**Exercise prompt**: Below this line is the material. Write out only its lines from the one containing "- Max horizontal" through the one containing "## Attributes", both kept, exactly.

Top of Records provided

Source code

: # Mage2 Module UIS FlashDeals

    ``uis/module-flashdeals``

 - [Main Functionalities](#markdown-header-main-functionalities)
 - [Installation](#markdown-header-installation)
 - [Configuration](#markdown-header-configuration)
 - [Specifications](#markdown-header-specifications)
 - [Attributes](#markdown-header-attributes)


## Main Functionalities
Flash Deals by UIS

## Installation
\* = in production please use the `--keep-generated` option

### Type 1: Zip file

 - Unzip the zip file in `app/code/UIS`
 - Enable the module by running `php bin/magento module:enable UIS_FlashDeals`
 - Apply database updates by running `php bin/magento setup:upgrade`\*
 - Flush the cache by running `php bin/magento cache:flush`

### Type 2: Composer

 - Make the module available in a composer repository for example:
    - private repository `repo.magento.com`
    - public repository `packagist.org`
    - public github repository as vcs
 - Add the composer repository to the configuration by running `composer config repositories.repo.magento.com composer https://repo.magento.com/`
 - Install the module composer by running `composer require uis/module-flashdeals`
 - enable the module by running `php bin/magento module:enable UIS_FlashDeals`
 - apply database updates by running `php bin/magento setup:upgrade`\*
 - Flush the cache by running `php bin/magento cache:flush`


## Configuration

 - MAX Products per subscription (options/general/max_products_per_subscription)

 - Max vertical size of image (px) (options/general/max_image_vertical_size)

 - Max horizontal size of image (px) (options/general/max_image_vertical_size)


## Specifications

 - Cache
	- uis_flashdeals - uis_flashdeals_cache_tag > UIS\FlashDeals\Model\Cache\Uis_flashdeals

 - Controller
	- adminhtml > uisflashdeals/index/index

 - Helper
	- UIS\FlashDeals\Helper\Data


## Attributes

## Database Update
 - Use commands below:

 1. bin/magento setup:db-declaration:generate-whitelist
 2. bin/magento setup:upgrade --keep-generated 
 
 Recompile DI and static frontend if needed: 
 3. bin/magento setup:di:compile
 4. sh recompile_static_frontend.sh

Bottom of Records provided

**Response area**:
 - Max horizontal size of image (px) (options/general/max_image_vertical_size)


## Specifications

 - Cache
	- uis_flashdeals - uis_flashdeals_cache_tag > UIS\FlashDeals\Model\Cache\Uis_flashdeals

 - Controller
	- adminhtml > uisflashdeals/index/index

 - Helper
	- UIS\FlashDeals\Helper\Data


## Attributes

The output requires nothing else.